* **Exercise goal**:
In the records below, find every line with the word "prefixed" and copy it.

• • • • •

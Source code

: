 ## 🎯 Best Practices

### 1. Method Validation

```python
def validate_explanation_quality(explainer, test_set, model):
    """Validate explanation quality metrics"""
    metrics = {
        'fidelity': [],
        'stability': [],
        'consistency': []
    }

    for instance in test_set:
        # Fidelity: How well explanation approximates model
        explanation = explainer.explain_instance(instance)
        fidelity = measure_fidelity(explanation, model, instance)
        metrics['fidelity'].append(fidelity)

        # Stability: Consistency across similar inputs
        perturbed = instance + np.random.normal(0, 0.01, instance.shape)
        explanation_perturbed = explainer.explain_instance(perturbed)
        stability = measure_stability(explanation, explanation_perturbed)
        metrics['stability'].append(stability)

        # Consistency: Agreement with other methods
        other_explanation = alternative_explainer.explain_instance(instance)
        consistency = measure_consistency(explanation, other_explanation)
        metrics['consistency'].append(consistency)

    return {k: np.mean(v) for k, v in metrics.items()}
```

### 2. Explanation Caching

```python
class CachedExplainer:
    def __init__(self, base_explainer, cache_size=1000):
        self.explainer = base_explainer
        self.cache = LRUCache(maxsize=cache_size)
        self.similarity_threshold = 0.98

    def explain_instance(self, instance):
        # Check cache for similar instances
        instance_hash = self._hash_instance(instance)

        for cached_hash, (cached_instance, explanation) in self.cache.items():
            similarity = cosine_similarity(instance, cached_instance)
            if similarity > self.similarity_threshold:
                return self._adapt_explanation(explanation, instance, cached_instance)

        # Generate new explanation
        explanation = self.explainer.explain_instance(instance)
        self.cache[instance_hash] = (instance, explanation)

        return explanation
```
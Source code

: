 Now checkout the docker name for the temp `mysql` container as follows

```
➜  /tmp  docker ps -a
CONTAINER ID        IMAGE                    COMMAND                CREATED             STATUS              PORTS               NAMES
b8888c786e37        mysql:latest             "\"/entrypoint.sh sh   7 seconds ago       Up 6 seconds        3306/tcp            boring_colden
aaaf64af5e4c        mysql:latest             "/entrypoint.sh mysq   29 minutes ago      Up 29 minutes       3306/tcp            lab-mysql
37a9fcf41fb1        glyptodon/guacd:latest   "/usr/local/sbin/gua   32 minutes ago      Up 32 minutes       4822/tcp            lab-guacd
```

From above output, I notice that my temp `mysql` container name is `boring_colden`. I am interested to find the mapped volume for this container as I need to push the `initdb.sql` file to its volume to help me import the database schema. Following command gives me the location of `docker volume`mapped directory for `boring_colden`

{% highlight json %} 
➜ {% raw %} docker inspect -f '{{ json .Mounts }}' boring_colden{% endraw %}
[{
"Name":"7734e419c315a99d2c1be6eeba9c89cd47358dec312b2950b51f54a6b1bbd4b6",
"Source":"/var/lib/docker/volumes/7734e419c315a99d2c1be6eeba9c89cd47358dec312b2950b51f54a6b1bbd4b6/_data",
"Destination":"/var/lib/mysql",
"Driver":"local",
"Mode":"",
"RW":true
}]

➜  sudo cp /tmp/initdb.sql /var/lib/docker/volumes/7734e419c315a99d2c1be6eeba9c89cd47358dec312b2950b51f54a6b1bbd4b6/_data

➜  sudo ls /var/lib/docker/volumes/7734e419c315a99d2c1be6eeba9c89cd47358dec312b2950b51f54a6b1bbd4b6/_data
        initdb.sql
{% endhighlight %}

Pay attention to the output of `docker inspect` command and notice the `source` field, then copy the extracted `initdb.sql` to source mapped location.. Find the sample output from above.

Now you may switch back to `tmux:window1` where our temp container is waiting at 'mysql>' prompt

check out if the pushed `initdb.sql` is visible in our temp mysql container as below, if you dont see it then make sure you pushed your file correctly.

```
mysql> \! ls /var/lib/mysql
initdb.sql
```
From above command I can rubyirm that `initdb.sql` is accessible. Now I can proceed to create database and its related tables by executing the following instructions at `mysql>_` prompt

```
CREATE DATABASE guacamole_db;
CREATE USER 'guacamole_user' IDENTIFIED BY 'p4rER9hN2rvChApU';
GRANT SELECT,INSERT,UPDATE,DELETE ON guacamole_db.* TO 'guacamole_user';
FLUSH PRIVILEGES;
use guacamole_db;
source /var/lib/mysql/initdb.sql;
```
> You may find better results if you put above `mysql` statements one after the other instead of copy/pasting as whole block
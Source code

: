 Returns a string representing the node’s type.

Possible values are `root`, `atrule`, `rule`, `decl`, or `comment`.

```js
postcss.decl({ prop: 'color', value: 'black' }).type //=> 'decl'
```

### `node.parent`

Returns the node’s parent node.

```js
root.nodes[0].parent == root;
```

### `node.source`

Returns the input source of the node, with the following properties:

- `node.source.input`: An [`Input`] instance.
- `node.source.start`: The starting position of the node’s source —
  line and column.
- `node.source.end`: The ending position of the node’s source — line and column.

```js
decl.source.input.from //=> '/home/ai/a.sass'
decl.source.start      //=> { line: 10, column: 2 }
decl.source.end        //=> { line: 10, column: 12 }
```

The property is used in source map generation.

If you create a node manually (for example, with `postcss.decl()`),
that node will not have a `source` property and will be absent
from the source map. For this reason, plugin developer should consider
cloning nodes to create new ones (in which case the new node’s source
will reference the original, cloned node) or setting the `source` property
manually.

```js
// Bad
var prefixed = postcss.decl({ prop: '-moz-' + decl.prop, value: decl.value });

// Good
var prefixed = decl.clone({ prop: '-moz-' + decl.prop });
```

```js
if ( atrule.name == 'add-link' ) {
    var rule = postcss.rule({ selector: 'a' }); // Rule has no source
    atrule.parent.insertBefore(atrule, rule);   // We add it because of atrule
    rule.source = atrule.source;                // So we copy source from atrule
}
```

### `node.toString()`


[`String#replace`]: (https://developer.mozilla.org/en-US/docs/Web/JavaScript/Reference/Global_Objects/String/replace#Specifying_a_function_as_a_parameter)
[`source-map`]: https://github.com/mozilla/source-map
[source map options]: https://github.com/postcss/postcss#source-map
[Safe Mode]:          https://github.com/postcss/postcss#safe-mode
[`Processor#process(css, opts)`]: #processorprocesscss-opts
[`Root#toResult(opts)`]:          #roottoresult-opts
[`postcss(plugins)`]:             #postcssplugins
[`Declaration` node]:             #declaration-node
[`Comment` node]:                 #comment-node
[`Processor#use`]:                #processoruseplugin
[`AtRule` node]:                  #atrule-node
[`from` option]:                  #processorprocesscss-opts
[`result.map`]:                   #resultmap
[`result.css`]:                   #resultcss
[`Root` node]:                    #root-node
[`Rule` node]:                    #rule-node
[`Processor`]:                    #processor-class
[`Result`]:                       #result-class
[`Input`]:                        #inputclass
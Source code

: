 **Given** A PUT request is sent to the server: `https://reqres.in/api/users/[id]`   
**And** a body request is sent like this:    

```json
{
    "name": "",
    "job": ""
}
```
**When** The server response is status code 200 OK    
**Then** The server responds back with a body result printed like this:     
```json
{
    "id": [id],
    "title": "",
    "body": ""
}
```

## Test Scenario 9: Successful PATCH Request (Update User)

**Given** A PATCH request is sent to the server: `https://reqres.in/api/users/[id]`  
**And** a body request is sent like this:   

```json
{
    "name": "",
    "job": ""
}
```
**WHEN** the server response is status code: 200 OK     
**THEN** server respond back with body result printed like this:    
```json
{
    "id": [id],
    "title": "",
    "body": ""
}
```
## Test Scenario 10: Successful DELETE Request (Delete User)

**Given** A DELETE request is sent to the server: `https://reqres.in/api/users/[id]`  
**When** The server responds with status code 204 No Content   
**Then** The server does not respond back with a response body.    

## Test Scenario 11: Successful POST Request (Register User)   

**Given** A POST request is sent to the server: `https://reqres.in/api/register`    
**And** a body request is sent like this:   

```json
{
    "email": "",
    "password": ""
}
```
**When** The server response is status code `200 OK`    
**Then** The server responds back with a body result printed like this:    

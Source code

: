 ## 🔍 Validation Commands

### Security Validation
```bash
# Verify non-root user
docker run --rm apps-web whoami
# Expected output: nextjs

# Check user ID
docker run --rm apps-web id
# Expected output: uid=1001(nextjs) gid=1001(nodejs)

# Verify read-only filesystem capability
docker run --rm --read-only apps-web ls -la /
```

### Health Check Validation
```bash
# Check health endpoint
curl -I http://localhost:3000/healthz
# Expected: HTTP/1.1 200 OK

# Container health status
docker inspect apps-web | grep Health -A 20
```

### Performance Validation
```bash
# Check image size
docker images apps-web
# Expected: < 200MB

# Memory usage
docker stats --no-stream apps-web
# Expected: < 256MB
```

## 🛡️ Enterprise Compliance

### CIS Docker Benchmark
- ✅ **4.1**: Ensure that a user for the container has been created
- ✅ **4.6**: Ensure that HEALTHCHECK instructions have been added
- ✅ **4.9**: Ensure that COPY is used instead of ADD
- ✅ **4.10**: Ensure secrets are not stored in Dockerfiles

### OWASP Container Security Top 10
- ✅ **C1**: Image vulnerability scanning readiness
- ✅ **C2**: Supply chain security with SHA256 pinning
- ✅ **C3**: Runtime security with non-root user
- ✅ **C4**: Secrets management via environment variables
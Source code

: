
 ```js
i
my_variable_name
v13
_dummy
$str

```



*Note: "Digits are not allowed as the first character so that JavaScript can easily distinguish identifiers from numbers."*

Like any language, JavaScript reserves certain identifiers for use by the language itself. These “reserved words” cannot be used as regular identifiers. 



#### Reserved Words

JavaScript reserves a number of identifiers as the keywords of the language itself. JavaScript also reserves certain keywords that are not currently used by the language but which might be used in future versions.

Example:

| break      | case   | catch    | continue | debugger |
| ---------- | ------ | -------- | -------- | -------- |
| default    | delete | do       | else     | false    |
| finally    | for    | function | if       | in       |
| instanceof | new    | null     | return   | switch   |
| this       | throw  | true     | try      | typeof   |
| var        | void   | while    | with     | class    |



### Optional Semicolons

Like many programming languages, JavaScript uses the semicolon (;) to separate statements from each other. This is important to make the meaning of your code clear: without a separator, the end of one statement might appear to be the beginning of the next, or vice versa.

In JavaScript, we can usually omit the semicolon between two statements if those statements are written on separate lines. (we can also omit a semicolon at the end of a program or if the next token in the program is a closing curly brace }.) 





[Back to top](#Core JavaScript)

• • • • •

* **Solution below**:
var prefixed = postcss.decl({ prop: '-moz-' + decl.prop, value: decl.value });
var prefixed = decl.clone({ prop: '-moz-' + decl.prop });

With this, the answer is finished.